Repeat, please, only the lines from the top of the data down to the line with "### 第二步：查看旅遊卡附带的说明书"; include both of those lines.

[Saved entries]
....................

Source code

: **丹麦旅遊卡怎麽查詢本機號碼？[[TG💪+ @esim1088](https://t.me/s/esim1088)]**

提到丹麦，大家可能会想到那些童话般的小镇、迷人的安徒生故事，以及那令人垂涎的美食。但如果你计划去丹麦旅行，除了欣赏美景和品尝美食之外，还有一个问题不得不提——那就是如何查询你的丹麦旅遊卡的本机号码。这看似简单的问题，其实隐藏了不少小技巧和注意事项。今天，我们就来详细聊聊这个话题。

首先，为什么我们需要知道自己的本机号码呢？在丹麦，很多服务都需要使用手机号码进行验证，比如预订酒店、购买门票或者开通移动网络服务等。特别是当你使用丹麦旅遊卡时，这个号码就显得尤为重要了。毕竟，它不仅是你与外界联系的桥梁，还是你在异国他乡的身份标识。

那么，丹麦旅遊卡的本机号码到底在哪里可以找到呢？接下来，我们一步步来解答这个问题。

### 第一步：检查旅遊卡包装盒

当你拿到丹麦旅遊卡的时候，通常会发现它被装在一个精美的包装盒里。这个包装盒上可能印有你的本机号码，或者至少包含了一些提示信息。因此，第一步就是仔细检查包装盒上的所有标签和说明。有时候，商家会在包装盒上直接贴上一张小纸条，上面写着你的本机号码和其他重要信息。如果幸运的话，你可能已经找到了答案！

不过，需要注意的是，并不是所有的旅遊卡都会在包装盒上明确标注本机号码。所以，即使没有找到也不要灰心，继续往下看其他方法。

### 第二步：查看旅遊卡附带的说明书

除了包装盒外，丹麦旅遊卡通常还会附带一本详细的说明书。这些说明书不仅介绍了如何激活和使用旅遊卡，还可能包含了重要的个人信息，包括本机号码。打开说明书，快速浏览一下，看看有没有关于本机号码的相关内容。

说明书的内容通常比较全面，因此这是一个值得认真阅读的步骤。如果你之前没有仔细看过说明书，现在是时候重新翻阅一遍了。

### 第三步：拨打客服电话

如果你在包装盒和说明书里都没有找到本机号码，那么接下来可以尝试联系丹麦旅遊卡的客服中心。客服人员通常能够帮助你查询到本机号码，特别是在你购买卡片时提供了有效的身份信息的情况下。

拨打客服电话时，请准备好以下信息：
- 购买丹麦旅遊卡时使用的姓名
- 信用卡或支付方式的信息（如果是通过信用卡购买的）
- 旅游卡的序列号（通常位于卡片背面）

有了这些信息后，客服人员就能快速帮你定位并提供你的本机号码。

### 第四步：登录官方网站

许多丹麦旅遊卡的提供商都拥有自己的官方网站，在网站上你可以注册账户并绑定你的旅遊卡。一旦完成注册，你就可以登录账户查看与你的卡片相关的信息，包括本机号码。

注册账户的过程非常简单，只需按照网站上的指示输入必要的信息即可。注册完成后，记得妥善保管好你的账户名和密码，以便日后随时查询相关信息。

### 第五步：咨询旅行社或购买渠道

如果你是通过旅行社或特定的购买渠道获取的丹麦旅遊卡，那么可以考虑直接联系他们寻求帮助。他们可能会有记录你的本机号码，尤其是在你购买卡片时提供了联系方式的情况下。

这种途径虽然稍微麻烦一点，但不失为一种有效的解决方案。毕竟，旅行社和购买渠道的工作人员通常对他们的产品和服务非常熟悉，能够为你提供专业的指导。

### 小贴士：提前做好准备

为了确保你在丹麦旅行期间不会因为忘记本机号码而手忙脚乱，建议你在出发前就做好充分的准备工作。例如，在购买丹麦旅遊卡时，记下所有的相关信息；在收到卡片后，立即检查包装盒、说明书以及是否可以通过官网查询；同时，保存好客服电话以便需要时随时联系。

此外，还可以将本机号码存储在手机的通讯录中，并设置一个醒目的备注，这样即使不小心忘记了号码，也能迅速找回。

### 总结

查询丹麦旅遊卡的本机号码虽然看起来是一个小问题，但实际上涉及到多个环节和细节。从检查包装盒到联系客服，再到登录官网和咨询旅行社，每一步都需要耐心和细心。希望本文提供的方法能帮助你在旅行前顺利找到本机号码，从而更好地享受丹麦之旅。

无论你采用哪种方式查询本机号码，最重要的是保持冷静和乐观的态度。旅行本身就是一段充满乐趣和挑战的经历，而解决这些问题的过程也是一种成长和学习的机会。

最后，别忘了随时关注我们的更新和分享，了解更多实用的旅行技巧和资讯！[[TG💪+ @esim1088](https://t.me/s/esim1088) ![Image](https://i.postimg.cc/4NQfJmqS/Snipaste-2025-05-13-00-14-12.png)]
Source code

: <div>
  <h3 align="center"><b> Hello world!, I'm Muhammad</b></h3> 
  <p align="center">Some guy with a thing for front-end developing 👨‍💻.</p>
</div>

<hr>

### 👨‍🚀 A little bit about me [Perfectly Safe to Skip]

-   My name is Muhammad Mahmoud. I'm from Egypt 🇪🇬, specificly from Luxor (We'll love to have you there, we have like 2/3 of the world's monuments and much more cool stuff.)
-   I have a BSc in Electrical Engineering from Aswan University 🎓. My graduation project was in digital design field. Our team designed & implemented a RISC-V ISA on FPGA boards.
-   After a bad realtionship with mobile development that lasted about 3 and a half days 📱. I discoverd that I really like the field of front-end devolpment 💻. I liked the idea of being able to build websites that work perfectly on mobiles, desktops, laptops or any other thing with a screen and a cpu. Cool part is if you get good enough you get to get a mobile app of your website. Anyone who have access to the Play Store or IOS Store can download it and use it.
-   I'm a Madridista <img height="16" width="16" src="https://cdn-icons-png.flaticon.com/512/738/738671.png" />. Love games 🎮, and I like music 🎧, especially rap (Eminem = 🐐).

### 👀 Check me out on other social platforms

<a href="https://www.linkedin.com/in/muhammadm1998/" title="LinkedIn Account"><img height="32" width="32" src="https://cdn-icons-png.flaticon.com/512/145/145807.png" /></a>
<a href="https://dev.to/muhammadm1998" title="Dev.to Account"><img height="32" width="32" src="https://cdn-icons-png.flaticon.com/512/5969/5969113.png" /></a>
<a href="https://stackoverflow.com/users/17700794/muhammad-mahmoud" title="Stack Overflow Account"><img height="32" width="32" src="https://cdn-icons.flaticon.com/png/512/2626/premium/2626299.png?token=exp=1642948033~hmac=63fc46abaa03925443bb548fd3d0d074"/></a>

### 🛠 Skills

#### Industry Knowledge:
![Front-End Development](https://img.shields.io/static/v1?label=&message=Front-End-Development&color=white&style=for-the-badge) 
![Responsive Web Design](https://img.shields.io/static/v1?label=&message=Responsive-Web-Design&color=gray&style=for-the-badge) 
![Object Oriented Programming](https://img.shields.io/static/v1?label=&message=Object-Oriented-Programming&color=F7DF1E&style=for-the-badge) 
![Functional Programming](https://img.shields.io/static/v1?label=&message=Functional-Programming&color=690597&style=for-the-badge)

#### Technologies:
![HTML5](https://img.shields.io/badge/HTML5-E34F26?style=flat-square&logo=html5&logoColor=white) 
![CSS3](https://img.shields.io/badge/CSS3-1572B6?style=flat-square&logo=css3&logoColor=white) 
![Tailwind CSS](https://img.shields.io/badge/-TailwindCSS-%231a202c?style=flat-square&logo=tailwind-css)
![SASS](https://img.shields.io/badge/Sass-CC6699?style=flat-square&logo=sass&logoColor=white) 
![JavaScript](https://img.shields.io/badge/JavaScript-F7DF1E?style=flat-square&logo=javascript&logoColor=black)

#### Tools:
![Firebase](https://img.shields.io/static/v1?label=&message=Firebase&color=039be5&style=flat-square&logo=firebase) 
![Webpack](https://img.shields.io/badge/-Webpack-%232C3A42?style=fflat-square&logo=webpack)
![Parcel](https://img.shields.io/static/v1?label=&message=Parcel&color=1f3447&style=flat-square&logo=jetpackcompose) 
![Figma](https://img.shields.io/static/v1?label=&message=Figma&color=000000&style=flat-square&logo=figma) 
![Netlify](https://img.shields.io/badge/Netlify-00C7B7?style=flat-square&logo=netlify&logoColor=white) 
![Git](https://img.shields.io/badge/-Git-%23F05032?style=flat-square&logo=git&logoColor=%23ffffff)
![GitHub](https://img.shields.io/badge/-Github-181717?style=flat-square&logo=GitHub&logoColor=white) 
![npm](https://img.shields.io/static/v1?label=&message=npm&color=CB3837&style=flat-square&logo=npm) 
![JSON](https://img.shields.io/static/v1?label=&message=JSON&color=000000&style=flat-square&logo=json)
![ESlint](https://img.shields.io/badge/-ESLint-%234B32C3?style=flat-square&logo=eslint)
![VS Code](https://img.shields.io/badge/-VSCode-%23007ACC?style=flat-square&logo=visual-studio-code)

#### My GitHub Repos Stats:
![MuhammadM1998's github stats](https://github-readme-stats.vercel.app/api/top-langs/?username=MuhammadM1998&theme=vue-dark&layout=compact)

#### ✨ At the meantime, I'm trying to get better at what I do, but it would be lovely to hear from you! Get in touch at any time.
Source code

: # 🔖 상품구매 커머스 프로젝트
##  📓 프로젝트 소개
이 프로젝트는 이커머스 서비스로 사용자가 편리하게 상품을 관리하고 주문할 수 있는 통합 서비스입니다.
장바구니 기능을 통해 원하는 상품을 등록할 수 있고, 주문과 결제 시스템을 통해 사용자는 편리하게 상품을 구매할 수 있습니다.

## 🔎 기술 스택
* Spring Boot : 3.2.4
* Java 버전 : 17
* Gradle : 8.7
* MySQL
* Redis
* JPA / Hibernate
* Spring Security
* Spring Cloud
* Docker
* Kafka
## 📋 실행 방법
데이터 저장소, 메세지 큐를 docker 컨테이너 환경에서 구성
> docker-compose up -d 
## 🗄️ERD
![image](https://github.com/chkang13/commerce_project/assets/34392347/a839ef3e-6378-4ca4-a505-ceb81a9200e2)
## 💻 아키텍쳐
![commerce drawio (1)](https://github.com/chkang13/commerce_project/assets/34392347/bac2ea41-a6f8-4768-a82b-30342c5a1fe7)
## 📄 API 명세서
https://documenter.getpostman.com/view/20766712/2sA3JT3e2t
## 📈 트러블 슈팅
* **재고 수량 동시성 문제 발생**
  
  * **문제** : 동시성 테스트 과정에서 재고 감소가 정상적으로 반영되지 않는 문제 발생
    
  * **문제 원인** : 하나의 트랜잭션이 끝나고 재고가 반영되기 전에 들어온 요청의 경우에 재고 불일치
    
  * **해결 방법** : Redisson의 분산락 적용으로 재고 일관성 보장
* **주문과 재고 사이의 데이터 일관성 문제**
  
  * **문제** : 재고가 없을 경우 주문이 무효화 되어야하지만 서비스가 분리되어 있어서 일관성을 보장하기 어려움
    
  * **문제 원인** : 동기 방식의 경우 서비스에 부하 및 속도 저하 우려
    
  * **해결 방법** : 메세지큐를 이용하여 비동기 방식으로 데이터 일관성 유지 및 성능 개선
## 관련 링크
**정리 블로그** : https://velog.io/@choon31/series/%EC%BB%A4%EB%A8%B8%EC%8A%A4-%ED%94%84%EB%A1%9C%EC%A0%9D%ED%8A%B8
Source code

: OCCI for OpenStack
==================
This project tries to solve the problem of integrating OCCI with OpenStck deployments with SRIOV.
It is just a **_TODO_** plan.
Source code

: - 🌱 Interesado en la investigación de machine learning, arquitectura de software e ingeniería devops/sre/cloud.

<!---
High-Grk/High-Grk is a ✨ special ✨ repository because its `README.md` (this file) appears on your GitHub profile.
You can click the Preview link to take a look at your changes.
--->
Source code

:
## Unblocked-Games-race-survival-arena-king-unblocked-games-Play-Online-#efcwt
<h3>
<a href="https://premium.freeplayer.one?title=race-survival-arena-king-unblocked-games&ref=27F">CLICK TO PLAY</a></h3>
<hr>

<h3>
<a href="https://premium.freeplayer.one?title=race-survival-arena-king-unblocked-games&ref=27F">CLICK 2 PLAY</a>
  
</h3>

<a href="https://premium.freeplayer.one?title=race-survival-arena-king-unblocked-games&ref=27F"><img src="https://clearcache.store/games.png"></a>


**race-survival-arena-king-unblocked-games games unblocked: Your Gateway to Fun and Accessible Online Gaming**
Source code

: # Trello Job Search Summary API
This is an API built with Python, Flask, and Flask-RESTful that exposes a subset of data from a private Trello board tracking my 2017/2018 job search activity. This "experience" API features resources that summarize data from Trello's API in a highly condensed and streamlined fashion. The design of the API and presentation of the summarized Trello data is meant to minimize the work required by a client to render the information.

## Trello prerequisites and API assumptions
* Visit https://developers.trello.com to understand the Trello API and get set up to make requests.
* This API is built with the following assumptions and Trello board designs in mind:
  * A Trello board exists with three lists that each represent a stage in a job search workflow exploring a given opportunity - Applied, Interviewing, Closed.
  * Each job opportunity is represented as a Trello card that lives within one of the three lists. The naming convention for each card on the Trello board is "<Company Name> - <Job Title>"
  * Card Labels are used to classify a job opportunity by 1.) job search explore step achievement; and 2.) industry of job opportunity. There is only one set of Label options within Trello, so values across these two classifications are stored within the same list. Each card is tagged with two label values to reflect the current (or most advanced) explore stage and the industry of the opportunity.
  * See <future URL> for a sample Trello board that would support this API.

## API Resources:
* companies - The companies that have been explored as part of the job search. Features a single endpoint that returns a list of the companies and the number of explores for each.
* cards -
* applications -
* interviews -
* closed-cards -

....................

**Response area**.
Source code

: **丹麦旅遊卡怎麽查詢本機號碼？[[TG💪+ @esim1088](https://t.me/s/esim1088)]**

提到丹麦，大家可能会想到那些童话般的小镇、迷人的安徒生故事，以及那令人垂涎的美食。但如果你计划去丹麦旅行，除了欣赏美景和品尝美食之外，还有一个问题不得不提——那就是如何查询你的丹麦旅遊卡的本机号码。这看似简单的问题，其实隐藏了不少小技巧和注意事项。今天，我们就来详细聊聊这个话题。

首先，为什么我们需要知道自己的本机号码呢？在丹麦，很多服务都需要使用手机号码进行验证，比如预订酒店、购买门票或者开通移动网络服务等。特别是当你使用丹麦旅遊卡时，这个号码就显得尤为重要了。毕竟，它不仅是你与外界联系的桥梁，还是你在异国他乡的身份标识。

那么，丹麦旅遊卡的本机号码到底在哪里可以找到呢？接下来，我们一步步来解答这个问题。

### 第一步：检查旅遊卡包装盒

当你拿到丹麦旅遊卡的时候，通常会发现它被装在一个精美的包装盒里。这个包装盒上可能印有你的本机号码，或者至少包含了一些提示信息。因此，第一步就是仔细检查包装盒上的所有标签和说明。有时候，商家会在包装盒上直接贴上一张小纸条，上面写着你的本机号码和其他重要信息。如果幸运的话，你可能已经找到了答案！

不过，需要注意的是，并不是所有的旅遊卡都会在包装盒上明确标注本机号码。所以，即使没有找到也不要灰心，继续往下看其他方法。

### 第二步：查看旅遊卡附带的说明书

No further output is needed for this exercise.